• **ENTRIES PROVIDED**:

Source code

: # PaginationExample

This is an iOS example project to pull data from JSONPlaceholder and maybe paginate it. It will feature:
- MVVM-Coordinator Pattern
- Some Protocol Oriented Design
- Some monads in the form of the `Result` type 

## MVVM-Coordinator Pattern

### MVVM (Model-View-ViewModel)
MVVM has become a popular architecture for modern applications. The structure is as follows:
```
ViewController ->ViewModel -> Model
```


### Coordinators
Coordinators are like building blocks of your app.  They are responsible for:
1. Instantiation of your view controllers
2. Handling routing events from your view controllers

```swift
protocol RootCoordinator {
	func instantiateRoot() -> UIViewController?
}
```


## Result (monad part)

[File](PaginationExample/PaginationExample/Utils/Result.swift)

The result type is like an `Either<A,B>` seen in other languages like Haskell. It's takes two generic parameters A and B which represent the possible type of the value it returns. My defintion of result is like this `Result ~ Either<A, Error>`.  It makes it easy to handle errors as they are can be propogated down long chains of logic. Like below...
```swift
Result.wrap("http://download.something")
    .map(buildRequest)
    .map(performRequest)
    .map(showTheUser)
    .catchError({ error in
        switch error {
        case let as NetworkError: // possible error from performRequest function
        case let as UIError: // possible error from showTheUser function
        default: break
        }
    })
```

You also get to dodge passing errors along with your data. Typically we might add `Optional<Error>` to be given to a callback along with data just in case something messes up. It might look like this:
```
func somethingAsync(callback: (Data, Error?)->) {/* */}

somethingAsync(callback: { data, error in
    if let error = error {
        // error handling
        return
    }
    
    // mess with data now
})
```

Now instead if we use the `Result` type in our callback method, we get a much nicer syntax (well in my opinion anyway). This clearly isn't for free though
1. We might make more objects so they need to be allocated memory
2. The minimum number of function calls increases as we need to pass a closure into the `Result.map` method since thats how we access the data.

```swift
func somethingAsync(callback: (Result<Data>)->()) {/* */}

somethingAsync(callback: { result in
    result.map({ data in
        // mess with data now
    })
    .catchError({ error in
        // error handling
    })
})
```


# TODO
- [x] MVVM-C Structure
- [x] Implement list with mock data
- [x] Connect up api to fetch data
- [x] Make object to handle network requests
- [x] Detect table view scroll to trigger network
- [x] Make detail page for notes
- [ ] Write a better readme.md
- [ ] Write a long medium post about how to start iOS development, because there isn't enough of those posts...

• **TASK OBJECTIVE**: Throughout the records above, find the lines in which the word "Model" appears and return them.

• **ANSWER BOX**:
### MVVM (Model-View-ViewModel)
ViewController ->ViewModel -> Model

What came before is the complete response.